Only the lines holding the string "refer" are needed; copy each of them from the data.

━━ Available data

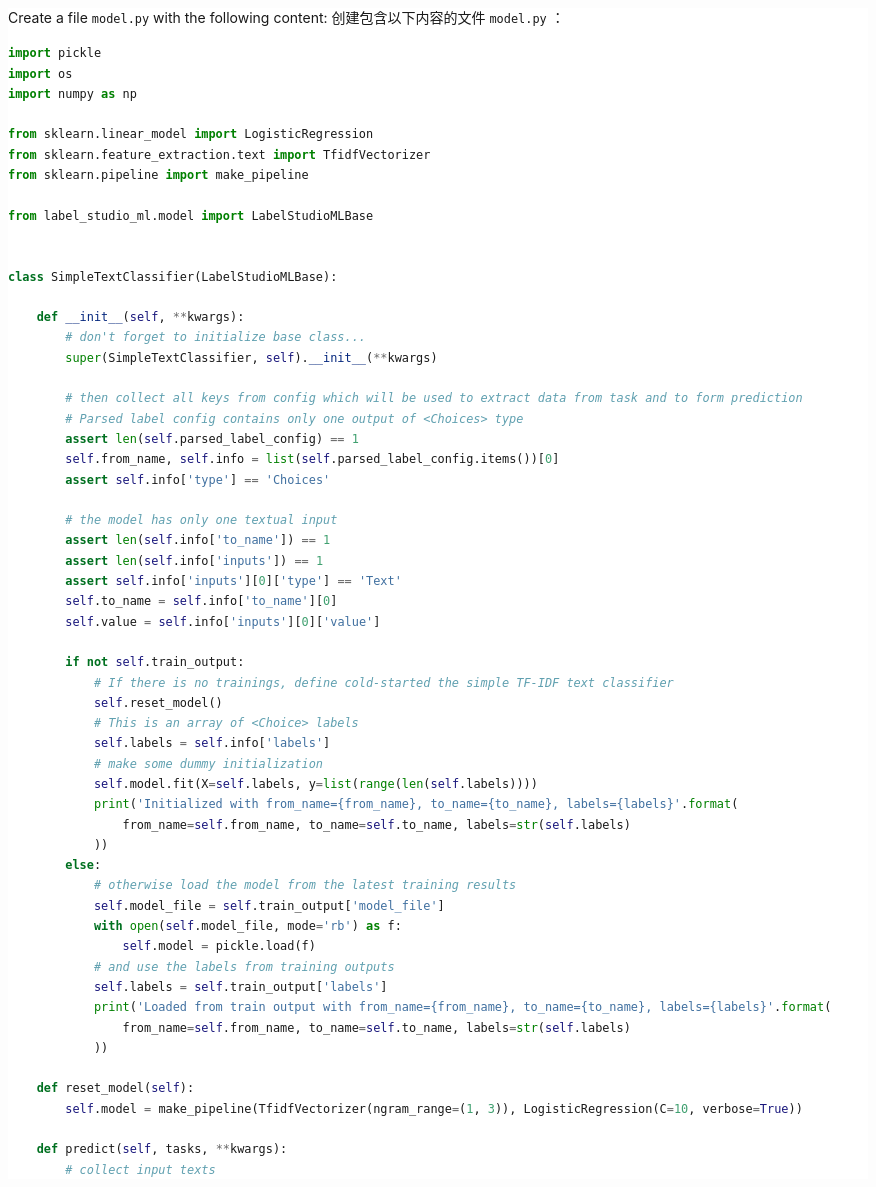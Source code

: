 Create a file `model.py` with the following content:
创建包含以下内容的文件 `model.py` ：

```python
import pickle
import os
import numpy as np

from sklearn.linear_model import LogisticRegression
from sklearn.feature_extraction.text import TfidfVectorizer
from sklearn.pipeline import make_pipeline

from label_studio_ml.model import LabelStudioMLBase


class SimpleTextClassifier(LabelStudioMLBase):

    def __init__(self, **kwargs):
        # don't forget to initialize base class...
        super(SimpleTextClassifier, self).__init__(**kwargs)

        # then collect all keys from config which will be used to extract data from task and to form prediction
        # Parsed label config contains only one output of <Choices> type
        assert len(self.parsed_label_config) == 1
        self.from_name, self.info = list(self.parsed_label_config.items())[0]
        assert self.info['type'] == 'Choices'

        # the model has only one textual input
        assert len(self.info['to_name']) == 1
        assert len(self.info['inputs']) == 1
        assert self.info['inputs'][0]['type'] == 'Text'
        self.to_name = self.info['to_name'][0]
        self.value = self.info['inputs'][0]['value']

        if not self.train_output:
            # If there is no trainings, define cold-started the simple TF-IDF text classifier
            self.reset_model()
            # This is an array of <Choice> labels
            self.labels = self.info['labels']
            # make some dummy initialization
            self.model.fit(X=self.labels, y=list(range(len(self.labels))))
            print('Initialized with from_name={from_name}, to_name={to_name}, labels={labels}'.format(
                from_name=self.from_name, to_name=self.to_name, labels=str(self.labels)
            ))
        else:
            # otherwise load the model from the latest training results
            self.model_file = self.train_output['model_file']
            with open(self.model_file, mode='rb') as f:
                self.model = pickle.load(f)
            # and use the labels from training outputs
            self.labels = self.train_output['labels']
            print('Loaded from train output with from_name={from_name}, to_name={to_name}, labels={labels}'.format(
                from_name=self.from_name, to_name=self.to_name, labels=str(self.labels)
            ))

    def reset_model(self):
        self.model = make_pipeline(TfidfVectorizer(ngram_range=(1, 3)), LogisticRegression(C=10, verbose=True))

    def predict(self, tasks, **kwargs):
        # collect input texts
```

━━━━
━━ Available data

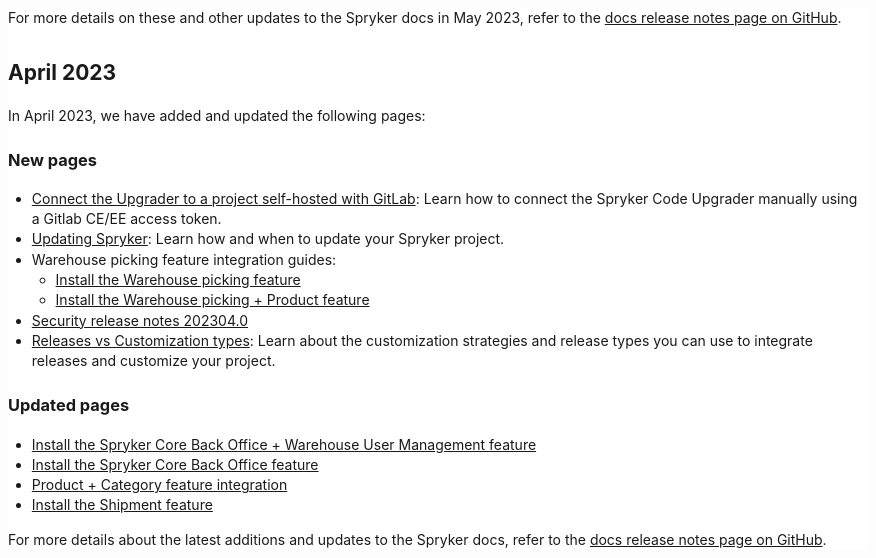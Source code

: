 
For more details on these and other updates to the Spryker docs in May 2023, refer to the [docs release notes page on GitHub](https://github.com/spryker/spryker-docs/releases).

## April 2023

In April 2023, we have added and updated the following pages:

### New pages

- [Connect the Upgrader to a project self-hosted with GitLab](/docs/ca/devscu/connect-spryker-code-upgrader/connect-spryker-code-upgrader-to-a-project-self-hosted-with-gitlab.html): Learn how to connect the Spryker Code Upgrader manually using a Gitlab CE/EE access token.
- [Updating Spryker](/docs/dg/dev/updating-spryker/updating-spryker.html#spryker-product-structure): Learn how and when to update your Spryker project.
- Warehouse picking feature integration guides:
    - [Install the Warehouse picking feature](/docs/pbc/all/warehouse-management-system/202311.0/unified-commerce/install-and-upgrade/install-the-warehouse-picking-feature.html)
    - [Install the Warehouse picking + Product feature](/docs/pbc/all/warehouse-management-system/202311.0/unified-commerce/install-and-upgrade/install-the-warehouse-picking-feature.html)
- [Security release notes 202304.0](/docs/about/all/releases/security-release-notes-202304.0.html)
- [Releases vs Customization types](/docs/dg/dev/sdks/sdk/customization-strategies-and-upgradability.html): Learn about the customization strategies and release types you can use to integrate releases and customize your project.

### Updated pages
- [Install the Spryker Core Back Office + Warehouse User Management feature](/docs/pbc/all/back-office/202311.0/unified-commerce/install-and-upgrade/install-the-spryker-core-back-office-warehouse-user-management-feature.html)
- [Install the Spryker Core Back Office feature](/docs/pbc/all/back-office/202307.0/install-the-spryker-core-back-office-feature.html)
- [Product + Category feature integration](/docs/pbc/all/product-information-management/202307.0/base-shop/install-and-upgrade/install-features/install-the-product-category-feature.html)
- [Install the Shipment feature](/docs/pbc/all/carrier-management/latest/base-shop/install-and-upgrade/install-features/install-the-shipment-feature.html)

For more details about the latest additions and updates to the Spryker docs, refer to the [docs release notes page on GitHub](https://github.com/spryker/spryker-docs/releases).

━━━━
━━ Available data

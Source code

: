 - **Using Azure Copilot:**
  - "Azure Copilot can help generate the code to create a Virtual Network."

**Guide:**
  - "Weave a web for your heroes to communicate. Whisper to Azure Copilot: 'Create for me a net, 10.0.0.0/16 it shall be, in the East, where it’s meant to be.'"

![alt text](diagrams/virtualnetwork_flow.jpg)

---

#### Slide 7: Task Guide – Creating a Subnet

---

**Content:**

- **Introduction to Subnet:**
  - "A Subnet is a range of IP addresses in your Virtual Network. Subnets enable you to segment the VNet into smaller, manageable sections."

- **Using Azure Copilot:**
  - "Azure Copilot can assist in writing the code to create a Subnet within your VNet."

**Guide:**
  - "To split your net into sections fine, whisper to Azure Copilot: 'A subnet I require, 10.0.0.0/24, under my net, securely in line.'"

━━━━

◆ **Response box**
For more details on these and other updates to the Spryker docs in May 2023, refer to the [docs release notes page on GitHub](https://github.com/spryker/spryker-docs/releases).
For more details about the latest additions and updates to the Spryker docs, refer to the [docs release notes page on GitHub](https://github.com/spryker/spryker-docs/releases).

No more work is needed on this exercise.